▸ **WHAT YOU NEED TO DO**
Please say how many lines in the records below contain the word "Types", giving the number alone.

Recorded data:
##########
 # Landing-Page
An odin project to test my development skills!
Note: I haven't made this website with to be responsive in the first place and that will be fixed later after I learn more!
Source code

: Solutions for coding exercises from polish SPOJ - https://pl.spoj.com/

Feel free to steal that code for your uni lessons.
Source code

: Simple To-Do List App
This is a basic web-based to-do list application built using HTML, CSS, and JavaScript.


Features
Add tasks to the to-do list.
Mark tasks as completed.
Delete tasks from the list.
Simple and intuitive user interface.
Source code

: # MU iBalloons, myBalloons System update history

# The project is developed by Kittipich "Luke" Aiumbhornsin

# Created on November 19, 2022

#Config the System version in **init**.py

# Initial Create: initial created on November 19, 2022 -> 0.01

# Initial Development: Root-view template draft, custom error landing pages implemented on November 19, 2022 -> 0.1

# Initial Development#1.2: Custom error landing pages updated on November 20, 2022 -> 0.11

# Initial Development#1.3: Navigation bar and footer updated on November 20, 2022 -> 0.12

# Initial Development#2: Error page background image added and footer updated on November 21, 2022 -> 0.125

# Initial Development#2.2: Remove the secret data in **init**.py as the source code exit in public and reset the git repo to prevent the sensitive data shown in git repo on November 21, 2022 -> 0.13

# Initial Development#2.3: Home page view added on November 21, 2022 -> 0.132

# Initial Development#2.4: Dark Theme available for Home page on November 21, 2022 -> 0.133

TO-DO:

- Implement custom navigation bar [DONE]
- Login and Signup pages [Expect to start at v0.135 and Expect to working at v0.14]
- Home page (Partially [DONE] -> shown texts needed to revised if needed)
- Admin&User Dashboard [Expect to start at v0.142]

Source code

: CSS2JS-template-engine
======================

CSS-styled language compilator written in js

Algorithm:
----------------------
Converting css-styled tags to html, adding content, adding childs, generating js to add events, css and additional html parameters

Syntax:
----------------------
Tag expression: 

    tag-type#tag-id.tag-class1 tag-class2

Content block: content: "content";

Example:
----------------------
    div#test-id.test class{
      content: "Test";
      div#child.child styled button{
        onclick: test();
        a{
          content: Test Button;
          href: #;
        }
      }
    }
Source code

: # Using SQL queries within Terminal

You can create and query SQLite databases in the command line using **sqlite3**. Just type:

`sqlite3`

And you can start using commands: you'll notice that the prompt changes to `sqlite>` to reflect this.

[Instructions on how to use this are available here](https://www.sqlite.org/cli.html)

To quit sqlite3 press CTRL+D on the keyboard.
##########
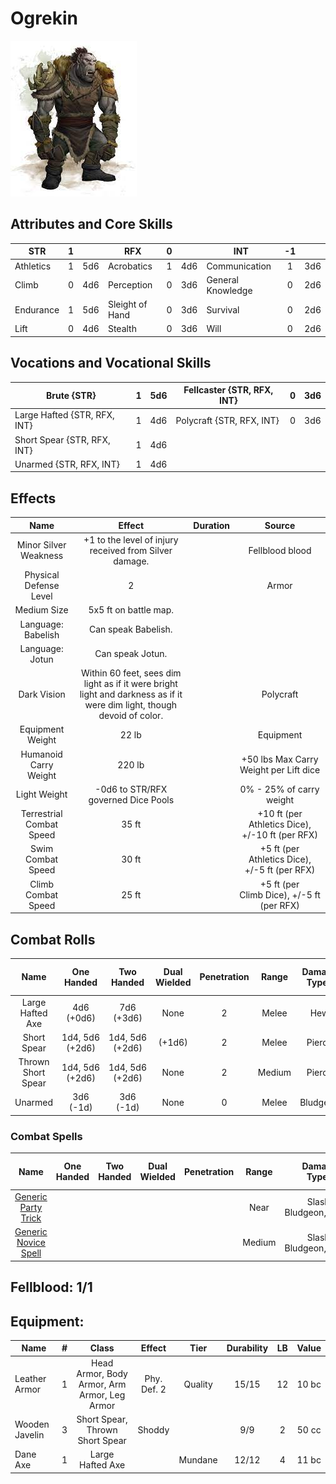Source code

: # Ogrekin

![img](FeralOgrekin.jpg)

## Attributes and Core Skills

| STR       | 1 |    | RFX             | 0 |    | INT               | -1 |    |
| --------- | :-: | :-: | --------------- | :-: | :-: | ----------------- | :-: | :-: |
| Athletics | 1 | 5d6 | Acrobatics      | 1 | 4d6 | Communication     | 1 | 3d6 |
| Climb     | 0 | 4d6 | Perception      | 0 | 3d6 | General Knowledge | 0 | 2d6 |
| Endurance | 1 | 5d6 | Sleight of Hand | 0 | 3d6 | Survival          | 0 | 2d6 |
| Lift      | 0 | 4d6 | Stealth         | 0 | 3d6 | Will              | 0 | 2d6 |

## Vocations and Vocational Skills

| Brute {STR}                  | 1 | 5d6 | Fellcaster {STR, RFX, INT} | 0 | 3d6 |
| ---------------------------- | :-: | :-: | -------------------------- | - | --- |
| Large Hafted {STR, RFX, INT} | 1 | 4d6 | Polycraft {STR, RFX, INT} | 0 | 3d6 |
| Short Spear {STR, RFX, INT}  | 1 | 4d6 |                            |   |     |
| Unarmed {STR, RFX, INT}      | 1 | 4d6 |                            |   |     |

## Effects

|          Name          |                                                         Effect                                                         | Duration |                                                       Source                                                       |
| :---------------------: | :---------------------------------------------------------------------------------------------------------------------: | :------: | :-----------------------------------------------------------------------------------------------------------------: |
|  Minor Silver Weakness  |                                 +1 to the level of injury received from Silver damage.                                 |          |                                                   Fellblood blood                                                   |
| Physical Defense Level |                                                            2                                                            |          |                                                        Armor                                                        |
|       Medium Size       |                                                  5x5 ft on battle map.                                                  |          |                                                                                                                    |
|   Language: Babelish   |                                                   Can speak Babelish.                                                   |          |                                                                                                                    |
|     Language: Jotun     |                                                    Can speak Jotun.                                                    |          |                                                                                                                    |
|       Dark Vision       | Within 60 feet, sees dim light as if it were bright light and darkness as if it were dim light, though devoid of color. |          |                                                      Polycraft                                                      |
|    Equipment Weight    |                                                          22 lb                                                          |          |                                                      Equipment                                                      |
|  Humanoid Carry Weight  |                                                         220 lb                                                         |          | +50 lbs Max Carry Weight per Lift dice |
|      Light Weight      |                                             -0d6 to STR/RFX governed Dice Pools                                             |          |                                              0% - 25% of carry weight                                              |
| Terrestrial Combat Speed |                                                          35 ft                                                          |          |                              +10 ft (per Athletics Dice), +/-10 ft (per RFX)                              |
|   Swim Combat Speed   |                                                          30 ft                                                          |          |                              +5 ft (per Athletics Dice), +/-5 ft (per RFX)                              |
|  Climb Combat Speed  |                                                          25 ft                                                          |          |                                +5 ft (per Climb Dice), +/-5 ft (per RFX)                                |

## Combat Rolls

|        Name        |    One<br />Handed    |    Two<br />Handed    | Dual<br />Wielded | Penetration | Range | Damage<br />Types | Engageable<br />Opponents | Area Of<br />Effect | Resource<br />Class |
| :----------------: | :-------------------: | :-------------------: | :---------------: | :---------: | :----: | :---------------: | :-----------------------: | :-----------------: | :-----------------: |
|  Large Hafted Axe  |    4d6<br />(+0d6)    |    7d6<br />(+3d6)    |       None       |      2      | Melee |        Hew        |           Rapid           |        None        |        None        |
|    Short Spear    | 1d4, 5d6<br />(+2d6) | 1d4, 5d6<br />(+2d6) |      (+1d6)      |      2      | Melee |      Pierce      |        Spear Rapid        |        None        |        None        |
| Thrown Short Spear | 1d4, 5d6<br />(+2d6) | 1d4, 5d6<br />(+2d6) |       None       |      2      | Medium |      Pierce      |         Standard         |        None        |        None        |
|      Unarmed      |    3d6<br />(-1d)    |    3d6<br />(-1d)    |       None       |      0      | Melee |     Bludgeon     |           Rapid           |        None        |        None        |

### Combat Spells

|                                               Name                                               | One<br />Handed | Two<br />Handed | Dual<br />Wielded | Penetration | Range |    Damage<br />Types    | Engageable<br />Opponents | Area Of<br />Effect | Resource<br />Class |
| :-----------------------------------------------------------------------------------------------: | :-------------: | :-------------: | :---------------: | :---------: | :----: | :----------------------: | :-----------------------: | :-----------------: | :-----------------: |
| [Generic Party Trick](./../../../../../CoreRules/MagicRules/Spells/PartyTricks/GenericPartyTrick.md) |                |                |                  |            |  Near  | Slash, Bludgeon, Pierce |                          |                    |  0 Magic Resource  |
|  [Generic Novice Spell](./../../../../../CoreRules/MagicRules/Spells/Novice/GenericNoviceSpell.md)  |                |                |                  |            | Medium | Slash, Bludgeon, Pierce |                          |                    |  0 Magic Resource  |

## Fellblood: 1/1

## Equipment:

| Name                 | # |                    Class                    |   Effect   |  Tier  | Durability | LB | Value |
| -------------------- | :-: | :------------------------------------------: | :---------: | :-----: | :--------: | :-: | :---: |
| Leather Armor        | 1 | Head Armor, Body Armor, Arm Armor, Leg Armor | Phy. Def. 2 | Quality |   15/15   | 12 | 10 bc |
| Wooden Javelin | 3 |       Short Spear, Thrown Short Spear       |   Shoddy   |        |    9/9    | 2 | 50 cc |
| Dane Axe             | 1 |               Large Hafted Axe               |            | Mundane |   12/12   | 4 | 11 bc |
##########
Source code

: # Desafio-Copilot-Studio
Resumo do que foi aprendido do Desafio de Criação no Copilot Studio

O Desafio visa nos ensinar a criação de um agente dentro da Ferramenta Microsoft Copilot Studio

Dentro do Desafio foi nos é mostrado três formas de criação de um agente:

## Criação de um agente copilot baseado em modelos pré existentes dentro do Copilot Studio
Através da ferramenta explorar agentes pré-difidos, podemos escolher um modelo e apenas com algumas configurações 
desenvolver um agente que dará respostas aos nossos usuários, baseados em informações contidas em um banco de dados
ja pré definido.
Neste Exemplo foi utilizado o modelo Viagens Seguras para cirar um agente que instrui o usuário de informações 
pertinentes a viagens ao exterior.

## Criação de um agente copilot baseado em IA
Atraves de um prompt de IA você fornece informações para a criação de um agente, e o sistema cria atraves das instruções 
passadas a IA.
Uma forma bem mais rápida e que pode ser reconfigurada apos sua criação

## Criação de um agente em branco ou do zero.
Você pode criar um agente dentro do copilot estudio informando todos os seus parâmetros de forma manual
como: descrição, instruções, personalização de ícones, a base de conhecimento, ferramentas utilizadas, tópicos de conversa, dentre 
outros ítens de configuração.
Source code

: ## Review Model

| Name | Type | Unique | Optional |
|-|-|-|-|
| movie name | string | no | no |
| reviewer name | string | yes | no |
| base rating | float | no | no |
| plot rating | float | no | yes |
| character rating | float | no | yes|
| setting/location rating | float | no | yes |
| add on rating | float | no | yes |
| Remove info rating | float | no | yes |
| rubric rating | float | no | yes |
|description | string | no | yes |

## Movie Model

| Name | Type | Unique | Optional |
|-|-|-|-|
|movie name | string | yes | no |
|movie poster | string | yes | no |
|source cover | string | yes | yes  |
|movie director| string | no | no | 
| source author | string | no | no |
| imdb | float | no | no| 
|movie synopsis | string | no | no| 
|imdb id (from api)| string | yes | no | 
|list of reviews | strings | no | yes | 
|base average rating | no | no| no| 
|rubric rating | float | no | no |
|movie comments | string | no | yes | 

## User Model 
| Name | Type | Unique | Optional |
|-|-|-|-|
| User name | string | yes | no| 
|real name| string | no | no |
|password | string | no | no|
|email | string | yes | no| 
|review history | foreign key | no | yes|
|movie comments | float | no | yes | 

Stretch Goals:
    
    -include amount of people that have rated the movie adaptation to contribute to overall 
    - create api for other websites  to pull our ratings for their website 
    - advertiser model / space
##########
▸ **ANSWER TO THE EXERCISE**
2